## [PROBLEM]
Only lines with the string "will" should be returned from the data below.

Stored items from a collection:
>>>

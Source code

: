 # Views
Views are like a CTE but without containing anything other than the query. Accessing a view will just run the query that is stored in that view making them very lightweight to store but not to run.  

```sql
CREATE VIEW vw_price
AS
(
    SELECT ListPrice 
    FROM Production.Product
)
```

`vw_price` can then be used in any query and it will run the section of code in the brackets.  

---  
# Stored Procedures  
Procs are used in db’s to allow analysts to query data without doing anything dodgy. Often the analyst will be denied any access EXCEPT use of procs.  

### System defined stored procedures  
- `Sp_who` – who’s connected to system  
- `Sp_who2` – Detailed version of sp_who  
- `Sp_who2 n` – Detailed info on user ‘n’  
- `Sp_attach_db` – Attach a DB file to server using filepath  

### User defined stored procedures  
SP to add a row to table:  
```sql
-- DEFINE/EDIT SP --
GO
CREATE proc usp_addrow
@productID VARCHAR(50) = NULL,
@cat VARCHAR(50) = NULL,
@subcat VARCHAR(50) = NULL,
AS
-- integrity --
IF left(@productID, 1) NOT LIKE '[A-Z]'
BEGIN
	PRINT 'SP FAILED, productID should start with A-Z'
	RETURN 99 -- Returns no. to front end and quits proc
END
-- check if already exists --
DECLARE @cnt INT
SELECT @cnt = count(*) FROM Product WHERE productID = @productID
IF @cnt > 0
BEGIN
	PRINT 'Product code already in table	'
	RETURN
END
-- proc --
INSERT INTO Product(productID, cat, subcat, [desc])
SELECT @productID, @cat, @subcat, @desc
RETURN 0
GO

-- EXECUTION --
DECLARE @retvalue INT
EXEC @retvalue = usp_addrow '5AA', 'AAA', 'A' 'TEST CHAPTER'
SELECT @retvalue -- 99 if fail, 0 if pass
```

<<<

## [ANSWER TO THIS EXERCISE]
Views are like a CTE but without containing anything other than the query. Accessing a view will just run the query that is stored in that view making them very lightweight to store but not to run.  
`vw_price` can then be used in any query and it will run the section of code in the brackets.  
Procs are used in db’s to allow analysts to query data without doing anything dodgy. Often the analyst will be denied any access EXCEPT use of procs.  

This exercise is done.